**Input material**
-- -- --
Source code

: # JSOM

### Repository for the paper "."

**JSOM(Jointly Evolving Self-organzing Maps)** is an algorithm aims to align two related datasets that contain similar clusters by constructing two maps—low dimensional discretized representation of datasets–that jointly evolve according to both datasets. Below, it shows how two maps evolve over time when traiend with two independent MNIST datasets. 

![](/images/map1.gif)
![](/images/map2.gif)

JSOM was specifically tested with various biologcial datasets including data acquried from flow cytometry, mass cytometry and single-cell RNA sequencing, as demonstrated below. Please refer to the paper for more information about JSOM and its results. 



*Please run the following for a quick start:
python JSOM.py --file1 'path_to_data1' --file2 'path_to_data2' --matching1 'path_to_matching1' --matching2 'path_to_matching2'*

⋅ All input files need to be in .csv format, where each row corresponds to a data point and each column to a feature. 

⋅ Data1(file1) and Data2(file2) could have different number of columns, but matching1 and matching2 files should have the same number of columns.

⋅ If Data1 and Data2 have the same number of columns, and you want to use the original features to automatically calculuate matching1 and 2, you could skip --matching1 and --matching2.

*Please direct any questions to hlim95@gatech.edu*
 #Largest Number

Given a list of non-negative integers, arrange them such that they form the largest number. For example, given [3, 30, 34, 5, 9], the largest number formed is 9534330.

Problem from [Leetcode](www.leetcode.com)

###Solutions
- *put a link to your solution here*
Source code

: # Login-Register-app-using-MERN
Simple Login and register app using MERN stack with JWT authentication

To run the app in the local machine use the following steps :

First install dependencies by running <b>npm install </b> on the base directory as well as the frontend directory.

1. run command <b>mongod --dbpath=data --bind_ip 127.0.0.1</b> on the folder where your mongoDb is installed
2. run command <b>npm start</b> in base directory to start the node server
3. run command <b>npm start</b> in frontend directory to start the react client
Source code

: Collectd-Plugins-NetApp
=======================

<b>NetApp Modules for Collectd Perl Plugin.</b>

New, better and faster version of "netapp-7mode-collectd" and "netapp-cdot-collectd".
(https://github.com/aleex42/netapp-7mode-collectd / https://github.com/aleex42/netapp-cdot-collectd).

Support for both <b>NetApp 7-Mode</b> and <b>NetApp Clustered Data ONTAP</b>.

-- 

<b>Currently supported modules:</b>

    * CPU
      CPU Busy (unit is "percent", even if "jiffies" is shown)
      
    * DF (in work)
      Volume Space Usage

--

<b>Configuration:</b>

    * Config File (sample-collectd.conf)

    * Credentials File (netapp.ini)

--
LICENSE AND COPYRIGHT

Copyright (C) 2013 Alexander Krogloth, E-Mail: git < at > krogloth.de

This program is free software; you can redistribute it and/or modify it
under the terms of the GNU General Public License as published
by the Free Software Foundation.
-- -- --
**About this task**
Write down exactly the span of lines above from the one containing "--matching1 and --matching2." to the one containing "To run the app", both ends included.

**Your response**
⋅ If Data1 and Data2 have the same number of columns, and you want to use the original features to automatically calculuate matching1 and 2, you could skip --matching1 and --matching2.

*Please direct any questions to hlim95@gatech.edu*
 #Largest Number

Given a list of non-negative integers, arrange them such that they form the largest number. For example, given [3, 30, 34, 5, 9], the largest number formed is 9534330.

Problem from [Leetcode](www.leetcode.com)

###Solutions
- *put a link to your solution here*
Source code

: # Login-Register-app-using-MERN
Simple Login and register app using MERN stack with JWT authentication

To run the app in the local machine use the following steps :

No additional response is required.